▶ PROBLEM DESCRIPTION: What lines in the entries below contain the word "switch"? Copy all of them.

-- GIVEN DATA follows --

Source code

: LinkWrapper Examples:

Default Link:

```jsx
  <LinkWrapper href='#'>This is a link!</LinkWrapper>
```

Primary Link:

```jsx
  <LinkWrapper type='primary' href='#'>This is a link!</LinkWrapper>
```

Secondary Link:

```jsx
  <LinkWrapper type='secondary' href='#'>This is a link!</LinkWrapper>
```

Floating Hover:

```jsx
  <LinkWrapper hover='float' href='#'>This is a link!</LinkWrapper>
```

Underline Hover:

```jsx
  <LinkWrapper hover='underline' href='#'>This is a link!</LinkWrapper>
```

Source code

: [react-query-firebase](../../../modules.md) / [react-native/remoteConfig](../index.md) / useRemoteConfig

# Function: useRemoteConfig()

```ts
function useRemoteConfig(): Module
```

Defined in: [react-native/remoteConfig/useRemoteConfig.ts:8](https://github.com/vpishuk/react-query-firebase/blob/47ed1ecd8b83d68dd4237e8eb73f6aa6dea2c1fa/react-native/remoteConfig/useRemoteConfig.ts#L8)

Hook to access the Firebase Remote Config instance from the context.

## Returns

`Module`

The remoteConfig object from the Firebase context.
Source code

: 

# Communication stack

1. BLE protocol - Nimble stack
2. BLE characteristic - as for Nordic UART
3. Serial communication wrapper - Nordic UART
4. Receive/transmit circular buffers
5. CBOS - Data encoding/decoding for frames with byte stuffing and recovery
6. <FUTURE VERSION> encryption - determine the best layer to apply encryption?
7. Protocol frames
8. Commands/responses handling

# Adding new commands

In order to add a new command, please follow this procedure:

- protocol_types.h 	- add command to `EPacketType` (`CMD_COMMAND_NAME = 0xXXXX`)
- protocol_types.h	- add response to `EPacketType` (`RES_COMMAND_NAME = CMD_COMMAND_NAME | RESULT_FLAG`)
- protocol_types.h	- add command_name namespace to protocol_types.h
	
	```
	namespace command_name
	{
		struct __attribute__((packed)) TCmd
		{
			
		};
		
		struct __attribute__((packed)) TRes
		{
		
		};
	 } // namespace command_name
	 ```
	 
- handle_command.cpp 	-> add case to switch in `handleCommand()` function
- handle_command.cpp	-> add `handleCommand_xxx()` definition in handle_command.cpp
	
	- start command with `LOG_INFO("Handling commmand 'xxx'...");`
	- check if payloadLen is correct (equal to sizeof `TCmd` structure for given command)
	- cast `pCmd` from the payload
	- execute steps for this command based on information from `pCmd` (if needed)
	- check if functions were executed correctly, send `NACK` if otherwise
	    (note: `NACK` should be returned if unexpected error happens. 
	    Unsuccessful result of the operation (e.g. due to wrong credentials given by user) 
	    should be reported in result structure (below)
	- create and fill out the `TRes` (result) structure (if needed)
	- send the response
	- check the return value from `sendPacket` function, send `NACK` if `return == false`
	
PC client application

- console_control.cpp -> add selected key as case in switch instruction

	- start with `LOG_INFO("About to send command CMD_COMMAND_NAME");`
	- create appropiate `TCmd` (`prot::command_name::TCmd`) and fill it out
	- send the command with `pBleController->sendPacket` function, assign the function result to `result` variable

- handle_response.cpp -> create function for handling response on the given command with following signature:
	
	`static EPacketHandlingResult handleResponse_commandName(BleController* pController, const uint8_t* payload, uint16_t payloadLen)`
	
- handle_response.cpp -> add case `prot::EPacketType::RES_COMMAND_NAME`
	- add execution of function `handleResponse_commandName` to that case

-- GIVEN DATA concluded --
-- GIVEN DATA follows --

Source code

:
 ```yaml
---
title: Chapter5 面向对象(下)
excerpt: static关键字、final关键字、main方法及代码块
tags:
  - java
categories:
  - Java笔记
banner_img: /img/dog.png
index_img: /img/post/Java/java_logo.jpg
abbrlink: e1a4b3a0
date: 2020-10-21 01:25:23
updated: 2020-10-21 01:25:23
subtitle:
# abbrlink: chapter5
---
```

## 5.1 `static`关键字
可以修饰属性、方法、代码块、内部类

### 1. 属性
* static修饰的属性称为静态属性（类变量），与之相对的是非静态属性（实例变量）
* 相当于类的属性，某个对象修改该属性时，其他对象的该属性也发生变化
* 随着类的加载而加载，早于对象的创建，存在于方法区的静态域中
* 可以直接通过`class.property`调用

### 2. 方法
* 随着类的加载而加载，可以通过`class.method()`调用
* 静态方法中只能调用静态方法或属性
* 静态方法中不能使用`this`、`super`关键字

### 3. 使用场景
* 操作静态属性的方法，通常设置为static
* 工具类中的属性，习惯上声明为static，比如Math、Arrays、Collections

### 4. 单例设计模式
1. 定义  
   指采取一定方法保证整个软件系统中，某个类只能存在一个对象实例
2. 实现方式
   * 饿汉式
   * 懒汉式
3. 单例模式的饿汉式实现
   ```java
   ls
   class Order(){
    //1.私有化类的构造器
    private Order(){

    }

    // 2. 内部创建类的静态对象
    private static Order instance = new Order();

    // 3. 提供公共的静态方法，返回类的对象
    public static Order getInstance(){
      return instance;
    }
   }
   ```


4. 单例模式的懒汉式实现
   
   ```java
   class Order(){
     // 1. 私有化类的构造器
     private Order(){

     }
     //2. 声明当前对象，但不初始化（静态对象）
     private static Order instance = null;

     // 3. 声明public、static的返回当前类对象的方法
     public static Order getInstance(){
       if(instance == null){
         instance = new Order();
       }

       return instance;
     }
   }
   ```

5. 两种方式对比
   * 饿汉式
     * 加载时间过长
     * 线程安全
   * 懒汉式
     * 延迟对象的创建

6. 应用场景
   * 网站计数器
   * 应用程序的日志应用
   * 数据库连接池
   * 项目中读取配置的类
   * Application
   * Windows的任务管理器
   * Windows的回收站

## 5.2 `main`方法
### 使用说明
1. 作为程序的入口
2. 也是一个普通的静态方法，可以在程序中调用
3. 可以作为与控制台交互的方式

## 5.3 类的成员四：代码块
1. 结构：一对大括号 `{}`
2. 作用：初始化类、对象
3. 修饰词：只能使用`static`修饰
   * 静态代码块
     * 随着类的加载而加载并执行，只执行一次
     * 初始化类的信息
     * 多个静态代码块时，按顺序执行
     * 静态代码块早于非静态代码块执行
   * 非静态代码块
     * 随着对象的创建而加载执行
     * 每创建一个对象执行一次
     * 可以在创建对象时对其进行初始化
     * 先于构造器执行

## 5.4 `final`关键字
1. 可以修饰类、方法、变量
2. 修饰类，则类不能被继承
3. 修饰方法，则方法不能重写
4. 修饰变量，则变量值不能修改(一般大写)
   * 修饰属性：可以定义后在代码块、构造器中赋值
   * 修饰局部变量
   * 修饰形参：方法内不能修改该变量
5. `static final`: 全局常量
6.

-- GIVEN DATA concluded --

▶ RESPONSE TO THIS TASK:
- handle_command.cpp 	-> add case to switch in `handleCommand()` function
- console_control.cpp -> add selected key as case in switch instruction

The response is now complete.